Input records below:

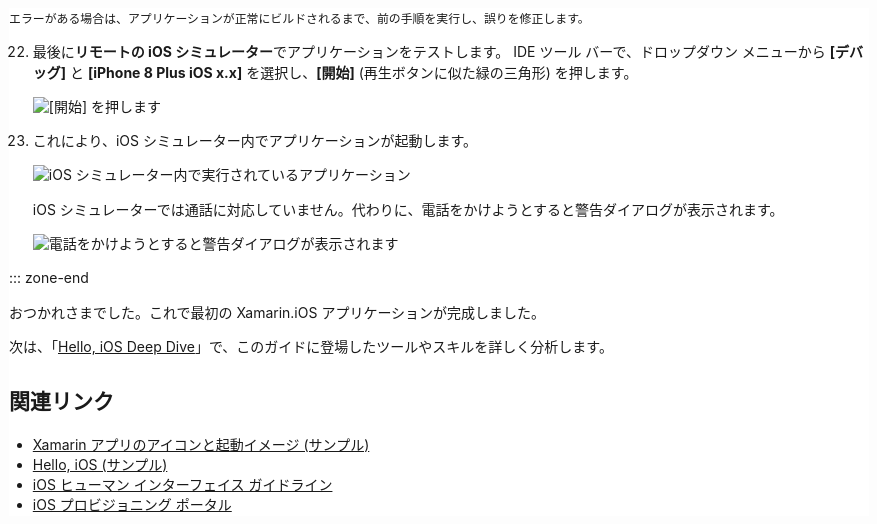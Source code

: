     エラーがある場合は、アプリケーションが正常にビルドされるまで、前の手順を実行し、誤りを修正します。

22. 最後に**リモートの iOS シミュレーター**でアプリケーションをテストします。 IDE ツール バーで、ドロップダウン メニューから **[デバッグ]** と **[iPhone 8 Plus iOS x.x]** を選択し、**[開始]** (再生ボタンに似た緑の三角形) を押します。

    ![](hello-ios-quickstart-images/vs-image27.png "[開始] を押します")

23. これにより、iOS シミュレーター内でアプリケーションが起動します。

    ![](hello-ios-quickstart-images/vs-image28.png "iOS シミュレーター内で実行されているアプリケーション")

    iOS シミュレーターでは通話に対応していません。代わりに、電話をかけようとすると警告ダイアログが表示されます。

    ![](hello-ios-quickstart-images/vs-image29.png "電話をかけようとすると警告ダイアログが表示されます")

::: zone-end

おつかれさまでした。これで最初の Xamarin.iOS アプリケーションが完成しました。

次は、「[Hello, iOS Deep Dive](~/ios/get-started/hello-ios/hello-ios-deepdive.md)」で、このガイドに登場したツールやスキルを詳しく分析します。

## <a name="related-links"></a>関連リンク

- [Xamarin アプリのアイコンと起動イメージ (サンプル)](https://github.com/xamarin/ios-samples/blob/master/Hello_iOS/Resources/XamarinAppIconsandLaunchImages.zip?raw=true)
- [Hello, iOS (サンプル)](https://developer.xamarin.com/samples/monotouch/Hello_iOS/)
- [iOS ヒューマン インターフェイス ガイドライン](https://developer.apple.com/library/ios/#documentation/UserExperience/Conceptual/MobileHIG/Introduction/Introduction.html)
- [iOS プロビジョニング ポータル](https://developer.apple.com/ios/manage/overview/index.action)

End of Input records.

### Activity
Print only what lies in the material above starting at the line with "22. 最後に**リモートの iOS" and ending at the line with "- [Hello, iOS", every line exactly as given.

### Completed exercise
22. 最後に**リモートの iOS シミュレーター**でアプリケーションをテストします。 IDE ツール バーで、ドロップダウン メニューから **[デバッグ]** と **[iPhone 8 Plus iOS x.x]** を選択し、**[開始]** (再生ボタンに似た緑の三角形) を押します。

    ![](hello-ios-quickstart-images/vs-image27.png "[開始] を押します")

23. これにより、iOS シミュレーター内でアプリケーションが起動します。

    ![](hello-ios-quickstart-images/vs-image28.png "iOS シミュレーター内で実行されているアプリケーション")

    iOS シミュレーターでは通話に対応していません。代わりに、電話をかけようとすると警告ダイアログが表示されます。

    ![](hello-ios-quickstart-images/vs-image29.png "電話をかけようとすると警告ダイアログが表示されます")

::: zone-end

おつかれさまでした。これで最初の Xamarin.iOS アプリケーションが完成しました。

次は、「[Hello, iOS Deep Dive](~/ios/get-started/hello-ios/hello-ios-deepdive.md)」で、このガイドに登場したツールやスキルを詳しく分析します。

## <a name="related-links"></a>関連リンク

- [Xamarin アプリのアイコンと起動イメージ (サンプル)](https://github.com/xamarin/ios-samples/blob/master/Hello_iOS/Resources/XamarinAppIconsandLaunchImages.zip?raw=true)
- [Hello, iOS (サンプル)](https://developer.xamarin.com/samples/monotouch/Hello_iOS/)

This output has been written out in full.